Notre carte est une carpe, muette. Celle du voisin, toute neuve, ne donne aucun nom ni aucune cote pour ce chaînon d' une vingtaine de kilomètres. Les courbes de niveau sont arrondies et trop régulières: autant dire que le topographe n' y est pas allé, et qu' il les a dessinées au jugé. Pourtant nous les comptons et les recomptons: entre 6200 et 6400 mètres. Bigre, ça devient sérieux!
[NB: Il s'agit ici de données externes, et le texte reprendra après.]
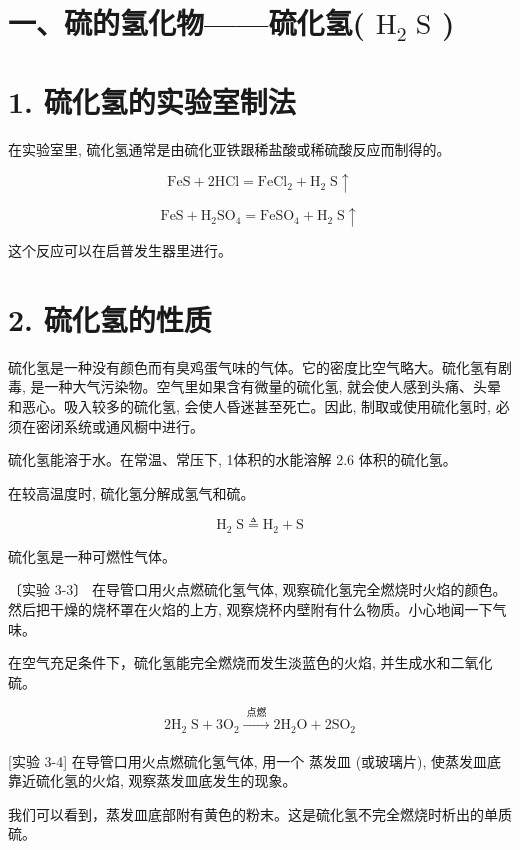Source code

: \documentclass[10pt]{article}
\begin{document}
\section*{一、硫的氢化物——硫化氢( \({\mathrm{H}}_{2}\mathrm{\;S}\) )}

\section*{1. 硫化氢的实验室制法}

在实验室里, 硫化氢通常是由硫化亚铁跟稀盐酸或稀硫酸反应而制得的。

\[
\mathrm{{FeS}} + 2\mathrm{{HCl}} = {\mathrm{{FeCl}}}_{2} + {\mathrm{H}}_{2}\mathrm{\;S} \uparrow
\]

\[
\mathrm{{FeS}} + {\mathrm{H}}_{2}{\mathrm{{SO}}}_{4} = {\mathrm{{FeSO}}}_{4} + {\mathrm{H}}_{2}\mathrm{\;S} \uparrow
\]

这个反应可以在启普发生器里进行。

\section*{2. 硫化氢的性质}

硫化氢是一种没有颜色而有臭鸡蛋气味的气体。它的密度比空气略大。硫化氢有剧毒, 是一种大气污染物。空气里如果含有微量的硫化氢, 就会使人感到头痛、头晕和恶心。吸入较多的硫化氢, 会使人昏迷甚至死亡。因此, 制取或使用硫化氢时, 必须在密闭系统或通风橱中进行。

硫化氢能溶于水。在常温、常压下, 1体积的水能溶解 2.6 体积的硫化氢。

在较高温度时, 硫化氢分解成氢气和硫。

\[
{\mathrm{H}}_{2}\mathrm{\;S} \triangleq {\mathrm{H}}_{2} + \mathrm{S}
\]

硫化氢是一种可燃性气体。

〔实验 3-3〕 在导管口用火点燃硫化氢气体, 观察硫化氢完全燃烧时火焰的颜色。然后把干燥的烧杯罩在火焰的上方, 观察烧杯内壁附有什么物质。小心地闻一下气味。

在空气充足条件下，硫化氢能完全燃烧而发生淡蓝色的火焰, 并生成水和二氧化硫。

\[
2{\mathrm{H}}_{2}\mathrm{\;S} + 3{\mathrm{O}}_{2}\xrightarrow[]{\text{ 点燃 }}2{\mathrm{H}}_{2}\mathrm{O} + 2{\mathrm{{SO}}}_{2}
\]

[实验 3-4] 在导管口用火点燃硫化氢气体, 用一个 蒸发皿 (或玻璃片), 使蒸发皿底靠近硫化氢的火焰, 观察蒸发皿底发生的现象。

我们可以看到，蒸发皿底部附有黄色的粉末。这是硫化氢不完全燃烧时析出的单质硫。
\end{document}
La carte m' a au moins donné la distance de ce sommet mystérieux. Je peux utiliser mon « théodolite » à la Walt Disney: un grand arc de cercle tracé sur un carton, avec un fil à plomb attaché au centre; on vise le sommet d' un œil avec les coins du carton, et de l' autre on lit dans un miroir la graduation du cercle indiquée par le fil! Un instrument de haute précision!... Mis en position sur un rocher, l' engin indique des angles qui, traités selon les meilleurs principes de la triangulation, donnent au sommet entre 6038 et 6193 mètres! C' est tout ce qu' il me faut comme indication. N' étant pas géographe je ne vois aucune différence entre 6000 et 6300 mètres. Mais il y en a une très grande entre 5990 et 6000...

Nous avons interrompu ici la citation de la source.